自毛植毛の費用相場を知ると「何がわかる」のか
自毛植毛は数十万〜数百万円と決して安くない治療ですが、「高そう」という印象だけでは、検討のしようがありません。費用相場を大まかに把握しておくと、予算計画やローン利用の判断、どのクリニックで相談するかといった具体的な一歩を踏み出しやすくなります。
また、広告に出ている「最低◯円〜」という金額と、実際の支払総額は一致しないこともよくあります。診察料・検査費・麻酔・術後薬・再診料など、見積もりにどこまで含まれるかを知っておけば、後から「思っていたより高かった」と感じにくくなります。

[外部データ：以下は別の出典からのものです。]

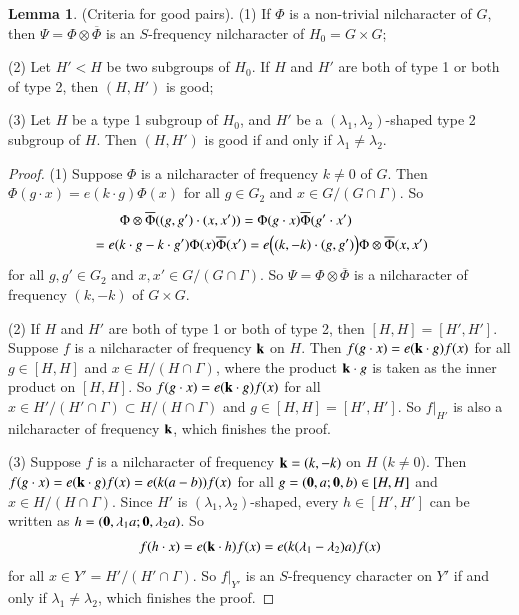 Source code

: \documentclass[12pt,amstex]{amsart}
\theoremstyle{definition}
\newtheorem{lem}[thm]{Lemma}
\begin{document}
\begin{lem}\label{good}(Criteria for good pairs).
(1) If $\Phi$ is a non-trivial nilcharacter of $G$, then $\Psi=\Phi\otimes\overline{\Phi}$ is an $S$-frequency nilcharacter of $H_{0}=G\times G$;

(2) Let $H'<H$ be two subgroups of $H_{0}$. If $H$ and $H'$ are both of type 1 or both of type 2, then $(H,H')$ is good;

(3) Let $H$ be a type 1 subgroup of $H_{0}$, and $H'$ be a $(\lambda_{1},\lambda_{2})$-shaped type 2 subgroup of $H$. Then $(H,H')$ is good if and only if $\lambda_{1}\neq\lambda_{2}$.
\end{lem}
\begin{proof}(1) Suppose $\Phi$ is a nilcharacter of frequency $k\neq 0$ of $G$. Then $\Phi(g\cdot x)=e(k\cdot g)\Phi(x)$ for all $g\in G_{2}$ and $x\in G/(G\cap\Gamma)$. So
  \begin{equation}\nonumber
    \begin{split}
      &\qquad\Phi\otimes\overline{\Phi}((g,g')\cdot (x,x'))=\Phi(g\cdot x)\overline{\Phi}(g'\cdot x')
      \\&=e(k\cdot g-k\cdot g')\Phi(x)\overline{\Phi}(x')
=e\Bigl((k,-k)\cdot(g,g')\Bigr)\Phi\otimes\overline{\Phi}(x,x')
    \end{split}
  \end{equation}
for all $g,g'\in G_{2}$ and $x,x'\in G/(G\cap\Gamma)$. So $\Psi=\Phi\otimes\overline{\Phi}$ is a nilcharacter of frequency $(k,-k)$ of $G\times G$.


  (2) If $H$ and $H'$ are both of type 1 or both of type 2, then $[H,H]=[H',H']$. Suppose $f$ is a nilcharacter of frequency $\bold{k}$ on $H$. Then $f(g\cdot x)=e(\bold{k}\cdot g)f(x)$ for all $g\in[H,H]$ and $x\in H/(H\cap\Gamma)$, where the product $\bold{k}\cdot g$ is taken as the inner product on $[H,H]$. So $f(g\cdot x)=e(\bold{k}\cdot g)f(x)$ for all $x\in H'/(H'\cap\Gamma)\subset H/(H\cap\Gamma)$ and $g\in [H,H]=[H',H']$. So $f|_{H'}$ is also a nilcharacter of frequency $\bold{k}$, which finishes the proof.

  (3) Suppose $f$ is a nilcharacter of frequency $\bold{k}=(k,-k)$ on $H$ ($k\neq 0$). Then $f(g\cdot x)=e(\bold{k}\cdot g)f(x)=e(k(a-b))f(x)$ for all $g=(\bold{0},a;\bold{0},b)\in[H,H]$ and  $x\in H/(H\cap\Gamma)$. Since $H'$ is $(\lambda_{1},\lambda_{2})$-shaped, every $h\in [H',H']$ can be written as $h=(\bold{0},\lambda_{1} a;\bold{0},\lambda_{2}a)$. So
    \begin{equation}\nonumber
    \begin{split}
   f(h\cdot x)=e(\bold{k}\cdot h)f(x)=e(k(\lambda_{1}-\lambda_{2})a)f(x)
    \end{split}
  \end{equation}
  for all $x\in Y'=H'/(H'\cap\Gamma)$. So $f|_{Y'}$ is an $S$-frequency character on $Y'$ if and only if $\lambda_{1}\neq\lambda_{2}$, which finishes the proof.
\end{proof}
\end{document}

この記事では、自毛植毛の費用相場を「部位・株数・術式」の3つの軸から整理しつつ、代表的な薄毛パターンごとの総額イメージをお伝えします。そのうえで、見積もり項目の見方や追加治療を含めた中長期の費用感まで、実際に検討するときに役立つポイントだけをコンパクトにまとめていきます。※1※2
代表的な薄毛パターン別:自毛植毛の総額イメージ
まずは、多くの人が気になる「自分と似た薄毛パターンだと、だいたいいくらかかるのか」という視点から見ていきます。ここでは、代表的な3パターンを例に、必要になりやすい株数と総額の幅をイメージとして押さえておきましょう。金額はクリニックや術式によって変わりますが、おおよそのレンジ感をつかむことが目的です。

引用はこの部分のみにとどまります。